- _Try it_
Restate the entries below in full, exactly as they read, but without pictures.

Document images with source code:
——

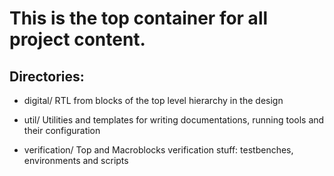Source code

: # This is the top container for all project content.

## Directories:

   - digital/                                  RTL from blocks of the top level hierarchy in the design
   
   - util/                                     Utilities and templates for writing documentations, running tools and their configuration
   
   - verification/                             Top and Macroblocks verification stuff: testbenches, environments and scripts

——

- _Exercise answer_
Source code

: # This is the top container for all project content.

## Directories:

   - digital/                                  RTL from blocks of the top level hierarchy in the design
   
   - util/                                     Utilities and templates for writing documentations, running tools and their configuration
   
   - verification/                             Top and Macroblocks verification stuff: testbenches, environments and scripts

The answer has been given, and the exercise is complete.